Source data
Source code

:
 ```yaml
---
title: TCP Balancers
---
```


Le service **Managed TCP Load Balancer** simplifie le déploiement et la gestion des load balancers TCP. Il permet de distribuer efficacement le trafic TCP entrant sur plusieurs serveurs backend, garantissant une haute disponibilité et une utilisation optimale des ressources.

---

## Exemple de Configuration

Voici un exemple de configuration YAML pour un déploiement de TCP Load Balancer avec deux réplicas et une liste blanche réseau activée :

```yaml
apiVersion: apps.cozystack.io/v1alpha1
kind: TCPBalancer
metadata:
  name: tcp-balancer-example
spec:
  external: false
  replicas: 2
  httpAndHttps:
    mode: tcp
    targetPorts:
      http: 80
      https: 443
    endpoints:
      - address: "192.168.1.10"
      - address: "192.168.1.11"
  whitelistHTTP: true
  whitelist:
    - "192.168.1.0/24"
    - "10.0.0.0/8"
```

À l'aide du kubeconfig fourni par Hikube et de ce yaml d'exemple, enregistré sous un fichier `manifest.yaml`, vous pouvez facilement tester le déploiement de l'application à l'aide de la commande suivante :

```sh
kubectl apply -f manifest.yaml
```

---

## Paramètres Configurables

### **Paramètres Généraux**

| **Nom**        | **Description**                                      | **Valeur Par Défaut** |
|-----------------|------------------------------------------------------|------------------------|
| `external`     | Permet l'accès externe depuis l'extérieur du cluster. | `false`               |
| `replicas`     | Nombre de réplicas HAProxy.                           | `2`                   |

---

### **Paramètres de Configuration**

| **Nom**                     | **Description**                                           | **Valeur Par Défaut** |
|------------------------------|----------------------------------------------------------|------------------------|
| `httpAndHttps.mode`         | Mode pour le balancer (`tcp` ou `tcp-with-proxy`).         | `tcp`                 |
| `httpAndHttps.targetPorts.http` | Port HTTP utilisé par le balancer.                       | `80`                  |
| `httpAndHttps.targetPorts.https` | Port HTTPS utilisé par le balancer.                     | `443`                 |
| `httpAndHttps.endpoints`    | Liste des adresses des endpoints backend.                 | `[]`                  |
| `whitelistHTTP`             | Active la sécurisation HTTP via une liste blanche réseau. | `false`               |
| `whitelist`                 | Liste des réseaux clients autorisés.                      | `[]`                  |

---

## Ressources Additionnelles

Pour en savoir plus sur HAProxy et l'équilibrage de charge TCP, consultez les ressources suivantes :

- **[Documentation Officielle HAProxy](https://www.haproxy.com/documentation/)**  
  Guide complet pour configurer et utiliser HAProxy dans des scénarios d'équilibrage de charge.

Assignment
For every line in the data above that holds "endpoints", return the line itself.

Result of the task
    endpoints:
| `httpAndHttps.endpoints`    | Liste des adresses des endpoints backend.                 | `[]`                  |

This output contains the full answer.